Deficiencies can be costly. McFarland said nitrogen may be the most challenging to manage since it changes and transforms after application and may be lost to soil leaching or into the atmosphere.

“We recommend a split application for wheat,” he said. “That way we make certain we have nitrogen available at peak demand and also minimize the potential for losses from heavy rainfall or other climate factors. Split applications also give us an opportunity to judge crop conditions and potential before we topdress so we can apply the most effective and most economical rate.”

Rate and timing also depend on crop use. Demand may be different for wheat intended for grain, grazing or as a dual purpose crop. Yield potential and available moisture also affect fertility rate.

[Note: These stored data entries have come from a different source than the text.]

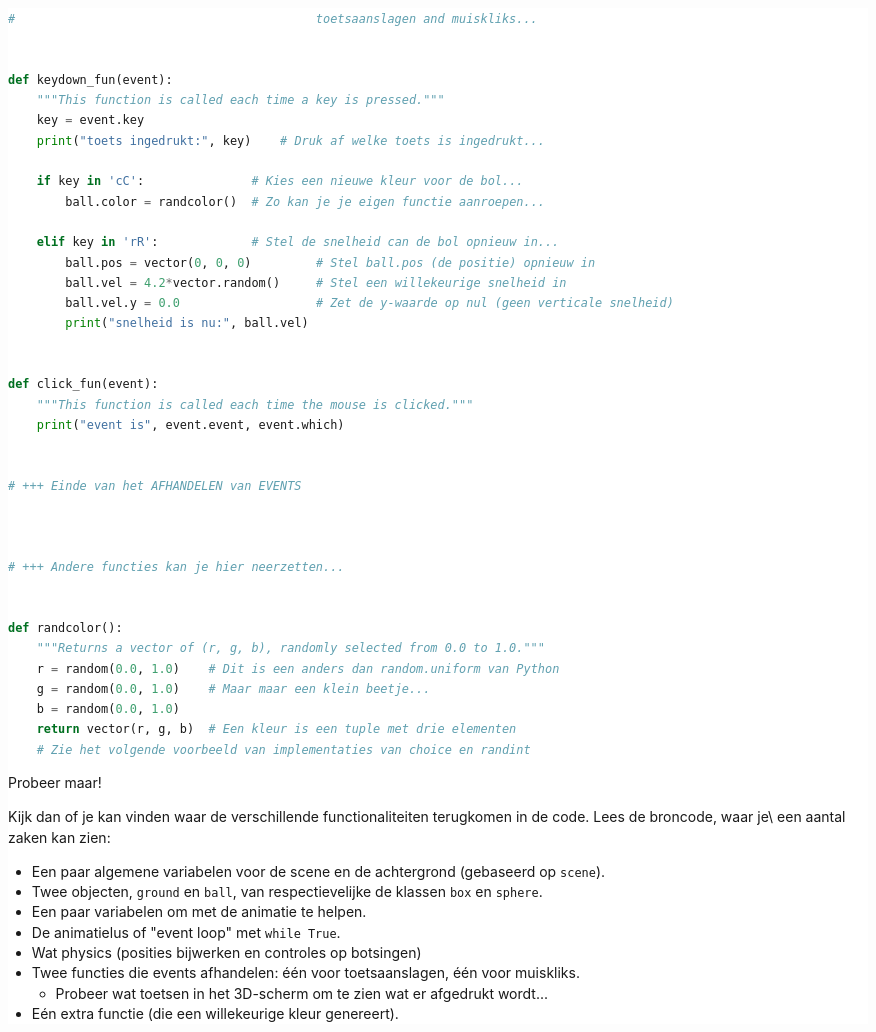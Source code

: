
 ```python
#                                          toetsaanslagen and muiskliks...


def keydown_fun(event):
    """This function is called each time a key is pressed."""
    key = event.key
    print("toets ingedrukt:", key)    # Druk af welke toets is ingedrukt...

    if key in 'cC':               # Kies een nieuwe kleur voor de bol...
        ball.color = randcolor()  # Zo kan je je eigen functie aanroepen...

    elif key in 'rR':             # Stel de snelheid can de bol opnieuw in...
        ball.pos = vector(0, 0, 0)         # Stel ball.pos (de positie) opnieuw in
        ball.vel = 4.2*vector.random()     # Stel een willekeurige snelheid in
        ball.vel.y = 0.0                   # Zet de y-waarde op nul (geen verticale snelheid)
        print("snelheid is nu:", ball.vel)


def click_fun(event):
    """This function is called each time the mouse is clicked."""
    print("event is", event.event, event.which)


# +++ Einde van het AFHANDELEN van EVENTS



# +++ Andere functies kan je hier neerzetten...


def randcolor():
    """Returns a vector of (r, g, b), randomly selected from 0.0 to 1.0."""
    r = random(0.0, 1.0)    # Dit is een anders dan random.uniform van Python
    g = random(0.0, 1.0)    # Maar maar een klein beetje...
    b = random(0.0, 1.0)
    return vector(r, g, b)  # Een kleur is een tuple met drie elementen
    # Zie het volgende voorbeeld van implementaties van choice en randint
```

Probeer maar!

Kijk dan of je kan vinden waar de verschillende functionaliteiten terugkomen in de code. Lees de broncode, waar je\ een aantal zaken kan zien:

* Een paar algemene variabelen voor de scene en de achtergrond (gebaseerd op `scene`).
* Twee objecten, `ground` en `ball`, van respectievelijke de klassen `box` en `sphere`.
* Een paar variabelen om met de animatie te helpen.
* De animatielus of "event loop" met `while True`.
* Wat physics (posities bijwerken en controles op botsingen)
* Twee functies die events afhandelen: één voor toetsaanslagen, één voor muiskliks.
    * Probeer wat toetsen in het 3D-scherm om te zien wat er afgedrukt wordt...
* Eén extra functie (die een willekeurige kleur genereert).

McFarland said farmers should look deeper for residual nitrogen, especially if they planted and fertilized a crop last year and drought prevented typical production. “Nitrogen is very soluble and moves in the soil profile, so we recommend farmers sample deeper than the zero to six-inch depth they usually pull from.”

Nitrogen that has moved deeper into the soil profile is still available to the crop. Tests have shown substantial amounts of nitrogen as deep as 48 inches—from 78 to 210 pounds per acre, McFarland said. “At just 24-inch depths, we still find significant amounts of nitrogen available. With the current price of fertilizer, that may represent a significant savings.”

He said farmers who use residual nitrogen can decrease typical application rates by the amount identified and produce equal yields. “But farmers have to measure it to know how to adjust rates.”

Savings could range from $10 to more than $100 per acre, depending on the crop need and the amount of residual nitrogen available. “And that’s just for nitrogen; other nutrients are also found at depth. We recommend farmers consider deep sampling, especially if they put out fertilizer last year and had no crop to utilize it.”